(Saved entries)
——————
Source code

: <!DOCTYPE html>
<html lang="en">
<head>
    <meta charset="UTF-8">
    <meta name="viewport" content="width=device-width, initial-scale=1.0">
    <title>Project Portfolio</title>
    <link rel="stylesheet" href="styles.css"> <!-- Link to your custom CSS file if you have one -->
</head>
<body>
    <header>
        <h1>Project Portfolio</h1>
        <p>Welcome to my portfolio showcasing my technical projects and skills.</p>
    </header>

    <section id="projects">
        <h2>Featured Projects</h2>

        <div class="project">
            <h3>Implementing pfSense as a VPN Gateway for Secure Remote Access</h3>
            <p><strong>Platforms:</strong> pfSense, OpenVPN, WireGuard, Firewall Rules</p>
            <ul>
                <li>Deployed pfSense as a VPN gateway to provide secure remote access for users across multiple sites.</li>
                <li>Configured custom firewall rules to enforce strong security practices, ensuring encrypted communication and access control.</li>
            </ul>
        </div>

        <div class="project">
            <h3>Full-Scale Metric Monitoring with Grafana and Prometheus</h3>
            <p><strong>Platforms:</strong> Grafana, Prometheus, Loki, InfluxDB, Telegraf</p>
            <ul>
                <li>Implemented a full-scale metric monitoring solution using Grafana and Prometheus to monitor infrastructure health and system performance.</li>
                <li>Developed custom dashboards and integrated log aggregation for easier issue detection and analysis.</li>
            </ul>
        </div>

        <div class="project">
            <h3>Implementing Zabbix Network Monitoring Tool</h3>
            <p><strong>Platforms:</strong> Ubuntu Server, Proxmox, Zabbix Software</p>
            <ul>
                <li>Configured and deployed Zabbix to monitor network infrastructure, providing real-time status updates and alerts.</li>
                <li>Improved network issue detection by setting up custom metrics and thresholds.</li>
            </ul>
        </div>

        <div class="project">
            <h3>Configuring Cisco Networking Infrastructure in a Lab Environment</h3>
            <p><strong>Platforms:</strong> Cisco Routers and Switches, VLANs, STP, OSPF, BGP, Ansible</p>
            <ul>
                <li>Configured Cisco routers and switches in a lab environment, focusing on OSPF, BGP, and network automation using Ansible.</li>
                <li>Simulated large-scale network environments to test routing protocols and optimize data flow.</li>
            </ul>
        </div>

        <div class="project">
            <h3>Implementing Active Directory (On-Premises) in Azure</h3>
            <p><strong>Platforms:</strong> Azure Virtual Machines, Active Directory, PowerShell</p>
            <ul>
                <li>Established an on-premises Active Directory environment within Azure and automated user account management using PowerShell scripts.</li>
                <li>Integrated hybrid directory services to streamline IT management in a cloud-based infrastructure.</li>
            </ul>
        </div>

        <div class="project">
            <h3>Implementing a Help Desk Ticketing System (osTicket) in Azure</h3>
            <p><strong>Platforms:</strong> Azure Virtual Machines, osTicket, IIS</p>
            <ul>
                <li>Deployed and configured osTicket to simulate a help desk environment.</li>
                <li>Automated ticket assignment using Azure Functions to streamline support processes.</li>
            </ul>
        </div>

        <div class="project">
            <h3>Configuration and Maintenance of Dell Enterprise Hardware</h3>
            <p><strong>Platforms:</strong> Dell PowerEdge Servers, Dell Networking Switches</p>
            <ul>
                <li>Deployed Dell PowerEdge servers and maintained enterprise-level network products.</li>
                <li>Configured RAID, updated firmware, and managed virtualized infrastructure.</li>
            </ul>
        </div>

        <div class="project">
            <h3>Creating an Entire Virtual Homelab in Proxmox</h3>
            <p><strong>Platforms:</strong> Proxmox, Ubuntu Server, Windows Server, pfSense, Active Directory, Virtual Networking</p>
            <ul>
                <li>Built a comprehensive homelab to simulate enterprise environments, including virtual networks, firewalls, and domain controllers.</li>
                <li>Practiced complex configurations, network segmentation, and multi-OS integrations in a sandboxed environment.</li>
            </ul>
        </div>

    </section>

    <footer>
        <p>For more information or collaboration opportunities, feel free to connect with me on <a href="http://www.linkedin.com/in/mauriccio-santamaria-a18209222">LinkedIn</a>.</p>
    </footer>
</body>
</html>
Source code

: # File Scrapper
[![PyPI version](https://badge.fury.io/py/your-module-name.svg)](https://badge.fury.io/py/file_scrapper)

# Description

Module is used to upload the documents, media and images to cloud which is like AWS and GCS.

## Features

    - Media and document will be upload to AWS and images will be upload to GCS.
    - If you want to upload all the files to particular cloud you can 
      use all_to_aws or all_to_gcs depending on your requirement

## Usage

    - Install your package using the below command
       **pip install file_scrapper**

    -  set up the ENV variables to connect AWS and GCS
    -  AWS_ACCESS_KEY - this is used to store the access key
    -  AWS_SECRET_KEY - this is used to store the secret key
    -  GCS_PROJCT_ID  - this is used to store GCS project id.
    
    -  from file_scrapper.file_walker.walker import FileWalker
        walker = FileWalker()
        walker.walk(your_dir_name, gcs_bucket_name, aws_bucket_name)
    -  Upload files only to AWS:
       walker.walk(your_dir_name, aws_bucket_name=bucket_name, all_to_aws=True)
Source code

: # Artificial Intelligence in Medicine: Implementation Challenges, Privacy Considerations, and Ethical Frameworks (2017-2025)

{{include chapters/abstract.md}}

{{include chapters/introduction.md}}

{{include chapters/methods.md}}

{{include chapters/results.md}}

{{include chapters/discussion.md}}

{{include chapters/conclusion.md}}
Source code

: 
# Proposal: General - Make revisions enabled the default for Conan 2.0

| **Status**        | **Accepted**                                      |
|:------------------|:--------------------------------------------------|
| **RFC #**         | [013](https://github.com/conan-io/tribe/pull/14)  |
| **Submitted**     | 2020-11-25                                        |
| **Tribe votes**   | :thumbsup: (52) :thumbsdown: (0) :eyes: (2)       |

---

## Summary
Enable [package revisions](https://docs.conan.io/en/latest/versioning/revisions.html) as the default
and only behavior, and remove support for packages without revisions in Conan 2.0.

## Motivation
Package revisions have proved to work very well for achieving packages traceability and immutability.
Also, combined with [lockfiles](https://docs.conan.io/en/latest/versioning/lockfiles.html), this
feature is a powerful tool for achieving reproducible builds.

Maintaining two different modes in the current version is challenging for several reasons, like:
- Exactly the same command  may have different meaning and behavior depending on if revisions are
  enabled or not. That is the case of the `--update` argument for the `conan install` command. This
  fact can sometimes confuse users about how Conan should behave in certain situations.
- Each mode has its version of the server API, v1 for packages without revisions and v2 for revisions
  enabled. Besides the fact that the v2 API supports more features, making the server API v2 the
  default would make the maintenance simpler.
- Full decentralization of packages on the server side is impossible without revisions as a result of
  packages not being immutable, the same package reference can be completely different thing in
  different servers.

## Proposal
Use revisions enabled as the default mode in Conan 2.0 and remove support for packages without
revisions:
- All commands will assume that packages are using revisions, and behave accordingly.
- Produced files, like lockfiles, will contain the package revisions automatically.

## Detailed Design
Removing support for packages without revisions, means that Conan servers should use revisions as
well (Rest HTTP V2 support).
——————
Exercise details →
Retype all the data verbatim.

Written response →
Source code

: <!DOCTYPE html>
<html lang="en">
<head>
    <meta charset="UTF-8">
    <meta name="viewport" content="width=device-width, initial-scale=1.0">
    <title>Project Portfolio</title>
    <link rel="stylesheet" href="styles.css"> <!-- Link to your custom CSS file if you have one -->
</head>
<body>
    <header>
        <h1>Project Portfolio</h1>
        <p>Welcome to my portfolio showcasing my technical projects and skills.</p>
    </header>

    <section id="projects">
        <h2>Featured Projects</h2>

        <div class="project">
            <h3>Implementing pfSense as a VPN Gateway for Secure Remote Access</h3>
            <p><strong>Platforms:</strong> pfSense, OpenVPN, WireGuard, Firewall Rules</p>
            <ul>
                <li>Deployed pfSense as a VPN gateway to provide secure remote access for users across multiple sites.</li>
                <li>Configured custom firewall rules to enforce strong security practices, ensuring encrypted communication and access control.</li>
            </ul>
        </div>

        <div class="project">
            <h3>Full-Scale Metric Monitoring with Grafana and Prometheus</h3>
            <p><strong>Platforms:</strong> Grafana, Prometheus, Loki, InfluxDB, Telegraf</p>
            <ul>
                <li>Implemented a full-scale metric monitoring solution using Grafana and Prometheus to monitor infrastructure health and system performance.</li>
                <li>Developed custom dashboards and integrated log aggregation for easier issue detection and analysis.</li>
            </ul>
        </div>

        <div class="project">
            <h3>Implementing Zabbix Network Monitoring Tool</h3>
            <p><strong>Platforms:</strong> Ubuntu Server, Proxmox, Zabbix Software</p>
            <ul>
                <li>Configured and deployed Zabbix to monitor network infrastructure, providing real-time status updates and alerts.</li>
                <li>Improved network issue detection by setting up custom metrics and thresholds.</li>
            </ul>
        </div>

        <div class="project">
            <h3>Configuring Cisco Networking Infrastructure in a Lab Environment</h3>
            <p><strong>Platforms:</strong> Cisco Routers and Switches, VLANs, STP, OSPF, BGP, Ansible</p>
            <ul>
                <li>Configured Cisco routers and switches in a lab environment, focusing on OSPF, BGP, and network automation using Ansible.</li>
                <li>Simulated large-scale network environments to test routing protocols and optimize data flow.</li>
            </ul>
        </div>

        <div class="project">
            <h3>Implementing Active Directory (On-Premises) in Azure</h3>
            <p><strong>Platforms:</strong> Azure Virtual Machines, Active Directory, PowerShell</p>
            <ul>
                <li>Established an on-premises Active Directory environment within Azure and automated user account management using PowerShell scripts.</li>
                <li>Integrated hybrid directory services to streamline IT management in a cloud-based infrastructure.</li>
            </ul>
        </div>

        <div class="project">
            <h3>Implementing a Help Desk Ticketing System (osTicket) in Azure</h3>
            <p><strong>Platforms:</strong> Azure Virtual Machines, osTicket, IIS</p>
            <ul>
                <li>Deployed and configured osTicket to simulate a help desk environment.</li>
                <li>Automated ticket assignment using Azure Functions to streamline support processes.</li>
            </ul>
        </div>

        <div class="project">
            <h3>Configuration and Maintenance of Dell Enterprise Hardware</h3>
            <p><strong>Platforms:</strong> Dell PowerEdge Servers, Dell Networking Switches</p>
            <ul>
                <li>Deployed Dell PowerEdge servers and maintained enterprise-level network products.</li>
                <li>Configured RAID, updated firmware, and managed virtualized infrastructure.</li>
            </ul>
        </div>

        <div class="project">
            <h3>Creating an Entire Virtual Homelab in Proxmox</h3>
            <p><strong>Platforms:</strong> Proxmox, Ubuntu Server, Windows Server, pfSense, Active Directory, Virtual Networking</p>
            <ul>
                <li>Built a comprehensive homelab to simulate enterprise environments, including virtual networks, firewalls, and domain controllers.</li>
                <li>Practiced complex configurations, network segmentation, and multi-OS integrations in a sandboxed environment.</li>
            </ul>
        </div>

    </section>

    <footer>
        <p>For more information or collaboration opportunities, feel free to connect with me on <a href="http://www.linkedin.com/in/mauriccio-santamaria-a18209222">LinkedIn</a>.</p>
    </footer>
</body>
</html>
Source code

: # File Scrapper
[![PyPI version](https://badge.fury.io/py/your-module-name.svg)](https://badge.fury.io/py/file_scrapper)

# Description

Module is used to upload the documents, media and images to cloud which is like AWS and GCS.

## Features

    - Media and document will be upload to AWS and images will be upload to GCS.
    - If you want to upload all the files to particular cloud you can 
      use all_to_aws or all_to_gcs depending on your requirement

## Usage

    - Install your package using the below command
       **pip install file_scrapper**

    -  set up the ENV variables to connect AWS and GCS
    -  AWS_ACCESS_KEY - this is used to store the access key
    -  AWS_SECRET_KEY - this is used to store the secret key
    -  GCS_PROJCT_ID  - this is used to store GCS project id.
    
    -  from file_scrapper.file_walker.walker import FileWalker
        walker = FileWalker()
        walker.walk(your_dir_name, gcs_bucket_name, aws_bucket_name)
    -  Upload files only to AWS:
       walker.walk(your_dir_name, aws_bucket_name=bucket_name, all_to_aws=True)
Source code

: # Artificial Intelligence in Medicine: Implementation Challenges, Privacy Considerations, and Ethical Frameworks (2017-2025)

{{include chapters/abstract.md}}

{{include chapters/introduction.md}}

{{include chapters/methods.md}}

{{include chapters/results.md}}

{{include chapters/discussion.md}}

{{include chapters/conclusion.md}}
Source code

: 
# Proposal: General - Make revisions enabled the default for Conan 2.0

| **Status**        | **Accepted**                                      |
|:------------------|:--------------------------------------------------|
| **RFC #**         | [013](https://github.com/conan-io/tribe/pull/14)  |
| **Submitted**     | 2020-11-25                                        |
| **Tribe votes**   | :thumbsup: (52) :thumbsdown: (0) :eyes: (2)       |

---

## Summary
Enable [package revisions](https://docs.conan.io/en/latest/versioning/revisions.html) as the default
and only behavior, and remove support for packages without revisions in Conan 2.0.

## Motivation
Package revisions have proved to work very well for achieving packages traceability and immutability.
Also, combined with [lockfiles](https://docs.conan.io/en/latest/versioning/lockfiles.html), this
feature is a powerful tool for achieving reproducible builds.

Maintaining two different modes in the current version is challenging for several reasons, like:
- Exactly the same command  may have different meaning and behavior depending on if revisions are
  enabled or not. That is the case of the `--update` argument for the `conan install` command. This
  fact can sometimes confuse users about how Conan should behave in certain situations.
- Each mode has its version of the server API, v1 for packages without revisions and v2 for revisions
  enabled. Besides the fact that the v2 API supports more features, making the server API v2 the
  default would make the maintenance simpler.
- Full decentralization of packages on the server side is impossible without revisions as a result of
  packages not being immutable, the same package reference can be completely different thing in
  different servers.

## Proposal
Use revisions enabled as the default mode in Conan 2.0 and remove support for packages without
revisions:
- All commands will assume that packages are using revisions, and behave accordingly.
- Produced files, like lockfiles, will contain the package revisions automatically.

## Detailed Design
Removing support for packages without revisions, means that Conan servers should use revisions as
well (Rest HTTP V2 support).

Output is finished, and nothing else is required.